** Prompt **
For every line in the entries that contains "varepsilon", show the whole line.

** The records **
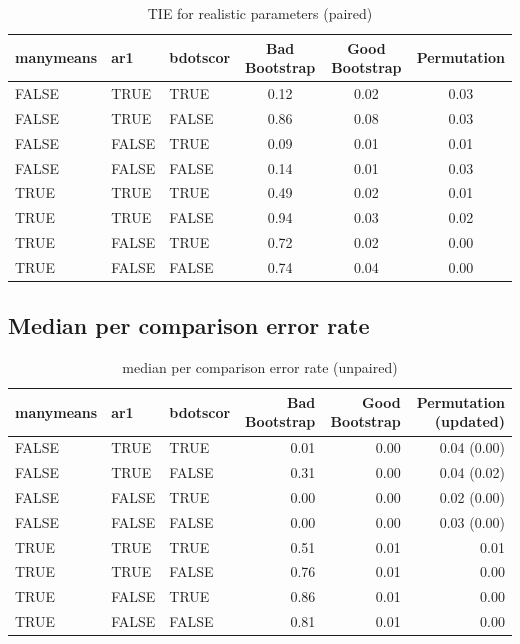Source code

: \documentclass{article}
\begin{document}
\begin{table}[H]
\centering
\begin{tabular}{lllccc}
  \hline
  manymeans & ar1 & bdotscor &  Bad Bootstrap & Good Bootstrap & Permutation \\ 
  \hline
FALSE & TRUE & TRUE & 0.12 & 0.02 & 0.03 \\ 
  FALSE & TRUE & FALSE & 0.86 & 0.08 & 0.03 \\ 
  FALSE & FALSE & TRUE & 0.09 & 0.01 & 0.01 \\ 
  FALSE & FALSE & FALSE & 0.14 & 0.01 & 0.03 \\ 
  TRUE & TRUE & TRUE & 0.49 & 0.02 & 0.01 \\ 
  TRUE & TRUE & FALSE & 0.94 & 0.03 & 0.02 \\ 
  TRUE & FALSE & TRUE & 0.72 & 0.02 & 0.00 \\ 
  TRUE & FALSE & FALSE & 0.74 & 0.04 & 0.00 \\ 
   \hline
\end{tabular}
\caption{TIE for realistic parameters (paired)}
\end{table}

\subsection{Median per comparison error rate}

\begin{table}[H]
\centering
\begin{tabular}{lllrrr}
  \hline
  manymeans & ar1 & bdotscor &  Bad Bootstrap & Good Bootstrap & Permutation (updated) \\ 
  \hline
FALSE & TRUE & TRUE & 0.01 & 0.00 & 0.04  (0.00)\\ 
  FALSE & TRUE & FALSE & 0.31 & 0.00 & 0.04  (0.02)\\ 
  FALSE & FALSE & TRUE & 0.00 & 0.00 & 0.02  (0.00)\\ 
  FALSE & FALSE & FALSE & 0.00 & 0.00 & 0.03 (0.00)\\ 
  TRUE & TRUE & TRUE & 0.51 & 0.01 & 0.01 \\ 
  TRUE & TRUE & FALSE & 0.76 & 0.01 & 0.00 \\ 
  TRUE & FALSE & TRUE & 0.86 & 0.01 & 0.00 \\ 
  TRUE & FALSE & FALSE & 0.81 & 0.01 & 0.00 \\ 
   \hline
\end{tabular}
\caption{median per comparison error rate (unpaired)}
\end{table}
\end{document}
* * *
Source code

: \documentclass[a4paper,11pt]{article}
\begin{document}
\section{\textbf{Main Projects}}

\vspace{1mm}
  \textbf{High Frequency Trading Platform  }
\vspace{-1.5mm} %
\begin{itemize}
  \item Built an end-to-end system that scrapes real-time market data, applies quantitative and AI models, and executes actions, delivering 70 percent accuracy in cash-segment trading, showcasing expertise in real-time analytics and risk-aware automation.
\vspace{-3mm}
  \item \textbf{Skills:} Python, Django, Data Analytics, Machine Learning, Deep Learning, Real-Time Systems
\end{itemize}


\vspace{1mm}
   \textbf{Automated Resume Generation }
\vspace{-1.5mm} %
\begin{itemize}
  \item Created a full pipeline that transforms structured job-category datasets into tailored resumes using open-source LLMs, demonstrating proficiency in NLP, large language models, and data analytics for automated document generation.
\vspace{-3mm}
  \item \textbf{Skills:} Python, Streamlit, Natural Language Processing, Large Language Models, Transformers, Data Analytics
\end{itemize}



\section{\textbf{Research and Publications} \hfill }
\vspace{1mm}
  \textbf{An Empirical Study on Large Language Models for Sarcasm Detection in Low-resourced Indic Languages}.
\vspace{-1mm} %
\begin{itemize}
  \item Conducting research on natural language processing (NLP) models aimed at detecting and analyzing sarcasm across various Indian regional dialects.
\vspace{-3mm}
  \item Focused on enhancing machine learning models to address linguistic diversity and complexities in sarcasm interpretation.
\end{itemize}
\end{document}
---
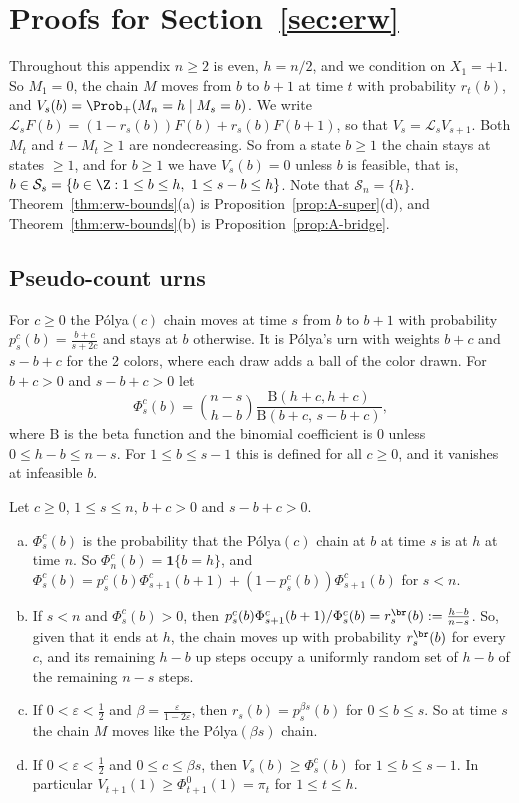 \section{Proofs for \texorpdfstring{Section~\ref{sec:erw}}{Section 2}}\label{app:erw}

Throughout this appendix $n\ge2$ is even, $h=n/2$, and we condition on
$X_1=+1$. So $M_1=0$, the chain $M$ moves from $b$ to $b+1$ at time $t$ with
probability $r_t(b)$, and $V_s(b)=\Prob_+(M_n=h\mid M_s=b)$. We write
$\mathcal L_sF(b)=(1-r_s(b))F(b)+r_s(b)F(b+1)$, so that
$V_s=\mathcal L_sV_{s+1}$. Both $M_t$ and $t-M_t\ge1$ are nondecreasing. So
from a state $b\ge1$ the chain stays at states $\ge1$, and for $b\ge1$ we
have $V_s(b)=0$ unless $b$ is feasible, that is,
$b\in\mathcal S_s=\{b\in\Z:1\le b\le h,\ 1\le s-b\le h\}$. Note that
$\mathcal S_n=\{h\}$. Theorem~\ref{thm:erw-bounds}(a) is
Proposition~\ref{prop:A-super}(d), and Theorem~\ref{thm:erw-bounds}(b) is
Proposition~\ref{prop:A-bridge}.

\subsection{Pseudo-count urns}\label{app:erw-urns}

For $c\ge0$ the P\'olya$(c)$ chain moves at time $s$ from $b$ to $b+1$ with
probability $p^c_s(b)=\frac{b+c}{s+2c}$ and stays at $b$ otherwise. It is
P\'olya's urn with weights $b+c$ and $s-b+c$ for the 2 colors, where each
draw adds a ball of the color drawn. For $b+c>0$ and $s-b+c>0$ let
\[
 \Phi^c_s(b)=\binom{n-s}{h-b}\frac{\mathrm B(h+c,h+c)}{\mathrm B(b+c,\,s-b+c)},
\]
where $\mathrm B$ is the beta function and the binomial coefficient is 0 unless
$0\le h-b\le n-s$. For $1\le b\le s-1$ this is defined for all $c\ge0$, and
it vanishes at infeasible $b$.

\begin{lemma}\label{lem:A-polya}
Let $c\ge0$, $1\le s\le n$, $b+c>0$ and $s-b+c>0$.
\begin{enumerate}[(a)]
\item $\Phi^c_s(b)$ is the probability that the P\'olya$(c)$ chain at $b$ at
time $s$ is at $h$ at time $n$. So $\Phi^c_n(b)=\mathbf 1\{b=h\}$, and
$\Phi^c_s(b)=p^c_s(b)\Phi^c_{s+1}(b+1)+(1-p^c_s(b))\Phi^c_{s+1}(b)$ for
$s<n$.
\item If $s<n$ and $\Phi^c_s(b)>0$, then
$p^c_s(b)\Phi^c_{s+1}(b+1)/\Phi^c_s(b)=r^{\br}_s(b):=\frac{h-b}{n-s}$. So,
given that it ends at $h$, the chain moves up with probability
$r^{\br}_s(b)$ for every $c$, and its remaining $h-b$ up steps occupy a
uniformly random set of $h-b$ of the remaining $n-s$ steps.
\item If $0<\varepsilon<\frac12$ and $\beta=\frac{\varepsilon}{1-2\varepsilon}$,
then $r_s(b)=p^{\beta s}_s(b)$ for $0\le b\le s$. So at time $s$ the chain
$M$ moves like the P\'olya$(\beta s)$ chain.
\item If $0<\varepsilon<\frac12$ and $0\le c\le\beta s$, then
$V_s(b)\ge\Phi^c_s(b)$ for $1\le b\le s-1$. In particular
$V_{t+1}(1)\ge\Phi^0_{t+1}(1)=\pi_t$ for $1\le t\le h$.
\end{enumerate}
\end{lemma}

** Task output **
\item If $0<\varepsilon<\frac12$ and $\beta=\frac{\varepsilon}{1-2\varepsilon}$,
\item If $0<\varepsilon<\frac12$ and $0\le c\le\beta s$, then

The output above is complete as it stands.